1) Capacity is mentioned in decimal sizes by hard drive manufacturers in order to up the apparent spec without adding additional cost.
Operating Systems count sizes in binary amounts, 1000 bytes is of no use in a binary counting system, whereas 1024 is much easier to use in binary. 1KB = 2^10 or 1,024 bytes, 1MB = 2^20 or 1,048,576 bytes, 1GB = 2^30 or 1,073,741,824, 1TB = 2^40 or 1,099,511,627,776 bytes, and finally 1.5GB in binary is 2^40 + 2^39 or 1,649,267,441,664 bytes, which when abbreviated into human readable form looks like 1,649GB or 1.6TB for short. Of course, HDD manufacturers should use the binary capacities as the listed capacities but they don't since selling to chavs always reduces to the lowest common denominator of understanding. They use the decimal capacity since it looks like you get more for your money.
2) Reliability is a factor of many things.
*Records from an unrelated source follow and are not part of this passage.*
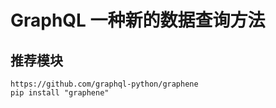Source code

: # GraphQL 一种新的数据查询方法
## 推荐模块
```
https://github.com/graphql-python/graphene
pip install "graphene"
```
Quoting the MTBF of hardware is (for me) useless since WTF does 1,200,000 hours mean time to failure mean??? Come on, that's like 120 years! As if! Reliability can in no way shape or form be predicted accurately for an individual component much less an individual drive. Over the years (I bought my first HDD in 1986) I've had varying degrees of success with Western Digital, Seagate, Maxtor, Samsung, Hitachi, Connor, IBM, Quantum, and the god-awful Fujitsu. I can honestly say by far the most important item for maintaining a reliable drive is to make sure it never runs hot. If it does, it WILL fail, and usually pretty quickly. If a standard desktop drive runs in a 20°C ambient environment, is kept stable, and not subjected to undue physical stress, it will last (and I have drives to prove it, from various manufacturers) at least 5 to 8 years if not substantially longer. Just for your edification all drives I currently use are never turned off, they run without power management 24x7x365. Perhaps the absence of in-rush current stress is giving me a better experience. Also, I best mention I will probably now suffer a bunch of sudden failures simply because I wrote this comment.
As an aside, I can't wait for SSDs to become mainstream since that will seriously increase reliability, performance, power efficiency and will reduce noise pollution (ever heard an SSD? I thought not).